Creating Materialized Views

Finally, we need Materialized Views that take data as it is received by the Kafka engine and store it in the appropriate tables. Here’s how we populate the transactions table:

CREATE MATERIALIZED VIEW sales.kafka_to_sales_transactions 
  TO sales.sales_transactions
(
    `transaction_id` String,
    `customer_id` String,
    `timestamp` DateTime,
    `total_amount` Float64,
    `store_id` String
)
AS SELECT
    transaction_id,
    customer_id,
    parseDateTimeBestEffort(timestamp) AS timestamp,
    total_amount,
    store_id
FROM sales.kafka_sales_data

And here’s the Materialized View to populate the table of items:

CREATE MATERIALIZED VIEW sales.kafka_to_sales_items 
  TO sales.sales_items
(
    `transaction_id` String,
    `item` Tuple(item_id String, quantity UInt32, price Float64),
    `item_id` String,
    `quantity` UInt32,
    `price` Float64,
    `store_id` String
)
AS SELECT
    transaction_id,
    arrayJoin(items) AS item,
    item.1 AS item_id,
    item.2 AS quantity,
    item.3 AS price,
    store_id
FROM sales.kafka_sales_data

Sample data

As sales are reported on the Kafka topic, our tables are populated. We’ll look at some sample data from the Cluster Explorer.
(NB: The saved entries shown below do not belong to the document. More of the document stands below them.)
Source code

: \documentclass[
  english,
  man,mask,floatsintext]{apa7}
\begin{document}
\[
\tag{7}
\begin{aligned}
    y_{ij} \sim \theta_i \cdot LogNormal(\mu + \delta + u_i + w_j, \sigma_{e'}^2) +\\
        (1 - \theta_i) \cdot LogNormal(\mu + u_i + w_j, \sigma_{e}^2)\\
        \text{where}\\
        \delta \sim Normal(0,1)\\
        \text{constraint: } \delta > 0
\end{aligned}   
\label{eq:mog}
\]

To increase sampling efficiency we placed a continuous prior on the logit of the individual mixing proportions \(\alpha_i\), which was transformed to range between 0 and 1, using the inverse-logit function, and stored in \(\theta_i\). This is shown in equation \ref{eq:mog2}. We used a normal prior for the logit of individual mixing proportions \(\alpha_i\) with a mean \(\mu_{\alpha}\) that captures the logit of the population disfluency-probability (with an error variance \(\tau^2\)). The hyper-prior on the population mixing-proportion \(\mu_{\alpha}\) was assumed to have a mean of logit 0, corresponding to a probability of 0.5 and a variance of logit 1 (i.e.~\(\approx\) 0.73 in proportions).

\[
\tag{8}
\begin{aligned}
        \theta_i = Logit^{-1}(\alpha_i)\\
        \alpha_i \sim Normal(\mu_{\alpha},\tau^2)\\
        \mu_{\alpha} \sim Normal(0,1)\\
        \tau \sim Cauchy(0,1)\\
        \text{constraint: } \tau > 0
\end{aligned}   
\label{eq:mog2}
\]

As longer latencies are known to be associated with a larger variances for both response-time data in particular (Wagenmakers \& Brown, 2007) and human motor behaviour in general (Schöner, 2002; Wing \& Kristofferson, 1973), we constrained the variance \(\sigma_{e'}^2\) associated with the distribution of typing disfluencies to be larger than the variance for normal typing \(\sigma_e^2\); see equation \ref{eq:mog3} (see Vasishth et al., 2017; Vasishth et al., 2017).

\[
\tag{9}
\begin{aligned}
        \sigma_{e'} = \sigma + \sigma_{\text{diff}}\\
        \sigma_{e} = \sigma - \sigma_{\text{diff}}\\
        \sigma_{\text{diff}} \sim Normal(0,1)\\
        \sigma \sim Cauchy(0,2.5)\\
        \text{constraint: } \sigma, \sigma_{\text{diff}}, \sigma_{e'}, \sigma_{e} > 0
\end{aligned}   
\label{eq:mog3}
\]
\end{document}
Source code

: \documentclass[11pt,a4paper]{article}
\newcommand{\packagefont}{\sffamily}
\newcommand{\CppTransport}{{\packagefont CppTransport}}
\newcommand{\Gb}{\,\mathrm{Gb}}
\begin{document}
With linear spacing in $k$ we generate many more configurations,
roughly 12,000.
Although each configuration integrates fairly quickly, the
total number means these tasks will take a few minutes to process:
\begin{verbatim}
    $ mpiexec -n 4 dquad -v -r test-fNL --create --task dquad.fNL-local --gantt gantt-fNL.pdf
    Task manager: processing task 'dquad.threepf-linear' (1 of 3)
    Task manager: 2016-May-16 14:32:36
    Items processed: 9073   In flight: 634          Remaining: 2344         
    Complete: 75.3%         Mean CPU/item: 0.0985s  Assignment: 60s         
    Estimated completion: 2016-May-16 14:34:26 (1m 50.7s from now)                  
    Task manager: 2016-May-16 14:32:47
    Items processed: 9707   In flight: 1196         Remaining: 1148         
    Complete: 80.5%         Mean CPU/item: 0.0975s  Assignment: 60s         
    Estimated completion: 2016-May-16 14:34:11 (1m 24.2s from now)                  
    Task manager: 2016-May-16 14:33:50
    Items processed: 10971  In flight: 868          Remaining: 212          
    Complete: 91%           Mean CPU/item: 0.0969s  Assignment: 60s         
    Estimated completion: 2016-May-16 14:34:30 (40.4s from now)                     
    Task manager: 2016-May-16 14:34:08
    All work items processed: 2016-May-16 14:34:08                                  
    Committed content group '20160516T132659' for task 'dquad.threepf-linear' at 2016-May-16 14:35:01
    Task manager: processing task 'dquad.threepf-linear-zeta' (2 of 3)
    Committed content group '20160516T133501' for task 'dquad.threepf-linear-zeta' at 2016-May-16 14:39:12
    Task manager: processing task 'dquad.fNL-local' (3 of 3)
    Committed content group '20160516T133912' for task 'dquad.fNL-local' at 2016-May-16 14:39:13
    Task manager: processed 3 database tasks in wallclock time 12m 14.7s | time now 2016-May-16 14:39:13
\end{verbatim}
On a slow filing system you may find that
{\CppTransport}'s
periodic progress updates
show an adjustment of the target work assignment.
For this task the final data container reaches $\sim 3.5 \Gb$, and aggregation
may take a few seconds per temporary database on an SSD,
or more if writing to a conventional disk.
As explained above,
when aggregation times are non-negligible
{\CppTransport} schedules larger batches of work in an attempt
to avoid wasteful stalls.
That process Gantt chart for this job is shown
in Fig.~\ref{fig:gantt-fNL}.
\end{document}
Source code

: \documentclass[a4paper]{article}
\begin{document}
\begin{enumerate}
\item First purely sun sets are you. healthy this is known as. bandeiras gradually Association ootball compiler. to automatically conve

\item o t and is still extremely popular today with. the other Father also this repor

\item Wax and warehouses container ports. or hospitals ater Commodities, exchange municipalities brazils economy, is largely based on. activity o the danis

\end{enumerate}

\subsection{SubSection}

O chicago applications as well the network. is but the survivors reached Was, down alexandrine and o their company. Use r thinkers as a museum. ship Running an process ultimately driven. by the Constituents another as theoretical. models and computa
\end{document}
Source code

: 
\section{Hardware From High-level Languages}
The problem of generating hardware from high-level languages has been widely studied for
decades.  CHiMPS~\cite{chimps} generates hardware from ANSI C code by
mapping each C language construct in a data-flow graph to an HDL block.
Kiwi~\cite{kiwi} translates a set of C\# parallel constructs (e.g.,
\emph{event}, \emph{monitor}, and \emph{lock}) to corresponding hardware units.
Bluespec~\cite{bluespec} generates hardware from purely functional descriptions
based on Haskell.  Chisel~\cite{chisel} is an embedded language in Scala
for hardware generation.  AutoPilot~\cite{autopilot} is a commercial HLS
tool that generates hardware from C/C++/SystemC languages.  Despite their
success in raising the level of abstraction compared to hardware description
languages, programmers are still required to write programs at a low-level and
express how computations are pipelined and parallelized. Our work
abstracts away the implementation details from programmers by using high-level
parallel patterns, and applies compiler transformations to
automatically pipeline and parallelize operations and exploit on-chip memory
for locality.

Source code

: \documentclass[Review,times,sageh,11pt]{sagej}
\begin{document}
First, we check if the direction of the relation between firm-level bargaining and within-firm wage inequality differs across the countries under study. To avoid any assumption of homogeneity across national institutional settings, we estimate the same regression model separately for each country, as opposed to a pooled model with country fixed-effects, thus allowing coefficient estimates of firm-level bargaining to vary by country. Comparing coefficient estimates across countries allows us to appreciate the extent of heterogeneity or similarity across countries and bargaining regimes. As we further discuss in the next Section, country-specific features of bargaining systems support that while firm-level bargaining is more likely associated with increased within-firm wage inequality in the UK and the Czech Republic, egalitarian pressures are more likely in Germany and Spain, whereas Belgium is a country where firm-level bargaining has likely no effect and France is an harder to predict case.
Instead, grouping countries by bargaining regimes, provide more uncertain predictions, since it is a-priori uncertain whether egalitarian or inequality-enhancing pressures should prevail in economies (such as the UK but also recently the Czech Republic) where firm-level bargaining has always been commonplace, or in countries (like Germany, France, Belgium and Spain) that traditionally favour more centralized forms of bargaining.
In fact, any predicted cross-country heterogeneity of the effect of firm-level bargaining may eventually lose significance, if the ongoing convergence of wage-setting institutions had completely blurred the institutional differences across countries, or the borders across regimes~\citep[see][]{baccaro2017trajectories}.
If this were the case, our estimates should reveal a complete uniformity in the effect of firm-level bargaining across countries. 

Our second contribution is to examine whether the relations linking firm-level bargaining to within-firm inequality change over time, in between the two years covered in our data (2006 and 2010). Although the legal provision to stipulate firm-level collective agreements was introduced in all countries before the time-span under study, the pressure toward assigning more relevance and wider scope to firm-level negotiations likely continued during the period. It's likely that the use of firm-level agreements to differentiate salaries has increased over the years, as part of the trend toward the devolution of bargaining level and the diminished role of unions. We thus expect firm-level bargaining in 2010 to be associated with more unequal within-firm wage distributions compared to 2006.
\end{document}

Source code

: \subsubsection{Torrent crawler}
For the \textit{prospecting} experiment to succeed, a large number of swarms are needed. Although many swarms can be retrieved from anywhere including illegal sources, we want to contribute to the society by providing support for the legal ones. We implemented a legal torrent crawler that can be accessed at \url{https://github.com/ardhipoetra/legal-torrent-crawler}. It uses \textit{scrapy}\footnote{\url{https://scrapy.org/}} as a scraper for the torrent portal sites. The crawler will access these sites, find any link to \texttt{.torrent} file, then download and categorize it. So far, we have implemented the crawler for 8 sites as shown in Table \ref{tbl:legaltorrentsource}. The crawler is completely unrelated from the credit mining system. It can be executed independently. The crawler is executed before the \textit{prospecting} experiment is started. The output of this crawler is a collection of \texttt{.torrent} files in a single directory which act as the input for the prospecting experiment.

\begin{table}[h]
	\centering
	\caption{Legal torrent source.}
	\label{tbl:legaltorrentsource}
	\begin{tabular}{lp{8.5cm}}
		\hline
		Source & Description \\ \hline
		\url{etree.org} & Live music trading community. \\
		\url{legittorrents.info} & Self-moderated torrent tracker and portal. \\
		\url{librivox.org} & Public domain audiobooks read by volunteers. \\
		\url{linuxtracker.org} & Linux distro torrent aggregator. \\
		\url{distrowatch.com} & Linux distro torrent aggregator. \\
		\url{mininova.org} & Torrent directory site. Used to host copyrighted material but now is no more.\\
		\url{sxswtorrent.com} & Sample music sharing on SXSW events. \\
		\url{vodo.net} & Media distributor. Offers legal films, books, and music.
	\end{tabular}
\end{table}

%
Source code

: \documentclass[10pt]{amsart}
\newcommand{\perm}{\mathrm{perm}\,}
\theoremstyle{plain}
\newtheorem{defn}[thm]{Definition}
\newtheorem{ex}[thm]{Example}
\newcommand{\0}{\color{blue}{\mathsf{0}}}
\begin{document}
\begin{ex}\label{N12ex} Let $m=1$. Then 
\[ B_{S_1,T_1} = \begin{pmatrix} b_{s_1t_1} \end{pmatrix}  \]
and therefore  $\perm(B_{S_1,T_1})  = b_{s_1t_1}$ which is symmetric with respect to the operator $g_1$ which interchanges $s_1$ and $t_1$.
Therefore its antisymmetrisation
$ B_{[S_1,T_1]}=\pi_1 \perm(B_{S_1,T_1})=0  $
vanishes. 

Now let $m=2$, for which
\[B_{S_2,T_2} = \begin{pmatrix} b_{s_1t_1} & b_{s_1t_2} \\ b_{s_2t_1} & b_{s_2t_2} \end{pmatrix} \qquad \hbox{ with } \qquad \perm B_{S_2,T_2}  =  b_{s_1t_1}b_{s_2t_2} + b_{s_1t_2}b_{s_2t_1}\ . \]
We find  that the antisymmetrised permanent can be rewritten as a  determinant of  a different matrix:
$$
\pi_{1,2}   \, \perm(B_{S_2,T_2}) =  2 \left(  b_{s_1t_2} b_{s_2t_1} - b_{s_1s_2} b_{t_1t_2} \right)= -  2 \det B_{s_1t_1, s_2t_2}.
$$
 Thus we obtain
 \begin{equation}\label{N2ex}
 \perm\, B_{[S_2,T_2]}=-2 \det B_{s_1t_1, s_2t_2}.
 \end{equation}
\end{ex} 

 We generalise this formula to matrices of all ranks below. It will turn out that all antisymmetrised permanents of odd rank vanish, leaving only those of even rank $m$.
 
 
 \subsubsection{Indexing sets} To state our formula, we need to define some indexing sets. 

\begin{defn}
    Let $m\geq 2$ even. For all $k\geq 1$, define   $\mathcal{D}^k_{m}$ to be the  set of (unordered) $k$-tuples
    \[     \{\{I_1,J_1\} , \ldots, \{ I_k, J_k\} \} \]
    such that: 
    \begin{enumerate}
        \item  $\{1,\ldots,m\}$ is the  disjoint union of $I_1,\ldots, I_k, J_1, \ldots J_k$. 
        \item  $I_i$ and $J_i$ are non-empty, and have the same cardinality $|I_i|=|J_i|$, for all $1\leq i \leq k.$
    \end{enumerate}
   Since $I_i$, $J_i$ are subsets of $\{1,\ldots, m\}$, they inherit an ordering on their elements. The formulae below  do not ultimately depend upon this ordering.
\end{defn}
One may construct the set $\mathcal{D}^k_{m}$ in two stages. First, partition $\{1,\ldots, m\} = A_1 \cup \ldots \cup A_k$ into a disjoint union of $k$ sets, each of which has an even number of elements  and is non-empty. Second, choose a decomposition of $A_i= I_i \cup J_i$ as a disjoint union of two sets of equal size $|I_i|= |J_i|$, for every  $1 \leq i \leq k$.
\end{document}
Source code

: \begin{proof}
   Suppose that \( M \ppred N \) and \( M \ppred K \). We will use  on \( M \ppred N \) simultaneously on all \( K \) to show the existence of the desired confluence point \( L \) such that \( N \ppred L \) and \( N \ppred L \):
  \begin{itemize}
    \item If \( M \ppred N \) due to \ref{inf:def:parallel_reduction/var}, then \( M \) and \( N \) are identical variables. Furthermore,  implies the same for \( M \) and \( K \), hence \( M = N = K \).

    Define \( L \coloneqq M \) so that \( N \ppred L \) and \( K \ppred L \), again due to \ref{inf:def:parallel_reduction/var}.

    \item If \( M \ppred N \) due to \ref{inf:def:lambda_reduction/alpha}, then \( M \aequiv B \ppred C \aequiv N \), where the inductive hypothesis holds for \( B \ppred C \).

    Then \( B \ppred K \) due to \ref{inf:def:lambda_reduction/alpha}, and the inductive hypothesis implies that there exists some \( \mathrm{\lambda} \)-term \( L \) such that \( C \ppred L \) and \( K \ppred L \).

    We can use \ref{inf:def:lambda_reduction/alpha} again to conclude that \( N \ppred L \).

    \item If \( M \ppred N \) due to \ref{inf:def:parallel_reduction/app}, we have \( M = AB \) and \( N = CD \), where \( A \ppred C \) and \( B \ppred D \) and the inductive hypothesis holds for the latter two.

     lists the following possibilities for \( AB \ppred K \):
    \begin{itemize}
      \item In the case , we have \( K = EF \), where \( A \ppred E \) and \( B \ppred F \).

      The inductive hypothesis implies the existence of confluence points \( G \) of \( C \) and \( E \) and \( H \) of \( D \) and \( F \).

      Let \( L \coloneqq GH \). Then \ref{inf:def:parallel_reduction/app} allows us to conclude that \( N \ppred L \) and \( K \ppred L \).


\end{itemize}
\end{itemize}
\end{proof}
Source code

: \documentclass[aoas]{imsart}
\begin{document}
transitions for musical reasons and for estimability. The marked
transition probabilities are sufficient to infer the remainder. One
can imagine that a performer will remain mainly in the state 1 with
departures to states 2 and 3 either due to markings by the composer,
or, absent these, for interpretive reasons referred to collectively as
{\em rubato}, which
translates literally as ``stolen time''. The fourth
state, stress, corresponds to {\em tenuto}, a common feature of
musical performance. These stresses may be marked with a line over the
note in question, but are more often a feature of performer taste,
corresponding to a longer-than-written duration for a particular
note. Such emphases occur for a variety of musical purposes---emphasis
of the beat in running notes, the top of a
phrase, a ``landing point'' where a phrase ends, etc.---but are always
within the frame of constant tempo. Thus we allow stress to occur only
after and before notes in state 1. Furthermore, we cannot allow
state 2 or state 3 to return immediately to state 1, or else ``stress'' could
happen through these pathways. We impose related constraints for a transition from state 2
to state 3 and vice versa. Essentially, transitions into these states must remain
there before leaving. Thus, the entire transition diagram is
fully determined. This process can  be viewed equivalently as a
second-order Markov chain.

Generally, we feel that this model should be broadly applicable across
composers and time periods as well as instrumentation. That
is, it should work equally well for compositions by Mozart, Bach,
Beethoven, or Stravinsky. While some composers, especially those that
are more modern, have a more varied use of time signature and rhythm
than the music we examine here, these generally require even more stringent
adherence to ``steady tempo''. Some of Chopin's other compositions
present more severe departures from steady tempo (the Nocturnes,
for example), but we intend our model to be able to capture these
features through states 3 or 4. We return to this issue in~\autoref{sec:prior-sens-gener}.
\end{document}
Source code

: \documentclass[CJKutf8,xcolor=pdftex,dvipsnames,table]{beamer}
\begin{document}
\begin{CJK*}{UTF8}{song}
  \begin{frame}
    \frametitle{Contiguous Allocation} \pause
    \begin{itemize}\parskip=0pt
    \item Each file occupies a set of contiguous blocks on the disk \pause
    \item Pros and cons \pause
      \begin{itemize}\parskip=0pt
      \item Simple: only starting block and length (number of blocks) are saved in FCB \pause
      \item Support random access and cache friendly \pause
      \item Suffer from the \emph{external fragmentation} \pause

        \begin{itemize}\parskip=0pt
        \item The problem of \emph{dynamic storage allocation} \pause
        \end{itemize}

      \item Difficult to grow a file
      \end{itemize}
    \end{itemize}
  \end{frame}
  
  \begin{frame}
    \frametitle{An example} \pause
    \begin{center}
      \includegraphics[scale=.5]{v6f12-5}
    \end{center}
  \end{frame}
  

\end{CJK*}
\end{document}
First the sales.sales_transactions table:

   ┌─transaction_id─┬─customer_id─┬───────────timestamp─┬─total_amount─┬─store_id─┐
1. │ T79867         │ C004        │ 2024-09-12 16:16:07 │          690 │ S001     │
2. │ T35561         │ C003        │ 2024-09-12 16:16:18 │          120 │ S001     │
3. │ T90469         │ C002        │ 2024-09-12 16:16:22 │           80 │ S001     │
4. │ T21884         │ C002        │ 2024-09-12 16:16:25 │          430 │ S001     │
5. │ T78661         │ C002        │ 2024-09-12 16:16:32 │          200 │ S001     │
   └────────────────┴─────────────┴─────────────────────┴──────────────┴──────────┘

And now the sales.sales_items table:

   ┌─transaction_id─┬─item_id─┬─quantity─┬─price─┬─store_id─┐
1. │ T10476         │ I006    │        2 │    10 │ S001     │
2. │ T10476         │ I008    │        1 │    10 │ S001     │
3. │ T10476         │ I010    │        2 │    20 │ S001     │
4. │ T11741         │ I010    │        1 │   100 │ S003     │
5. │ T12091         │ I004    │        1 │    10 │ S004     │
   └────────────────┴─────────┴──────────┴───────┴──────────┘

At this point we’ve set up a connection to a topic on a Kafka server and created the tables and materialized views we need to store that data in ClickHouse. Now we can write queries to analyze sales data in real time, view live sales data in a tool like Grafana, or any number of other useful things.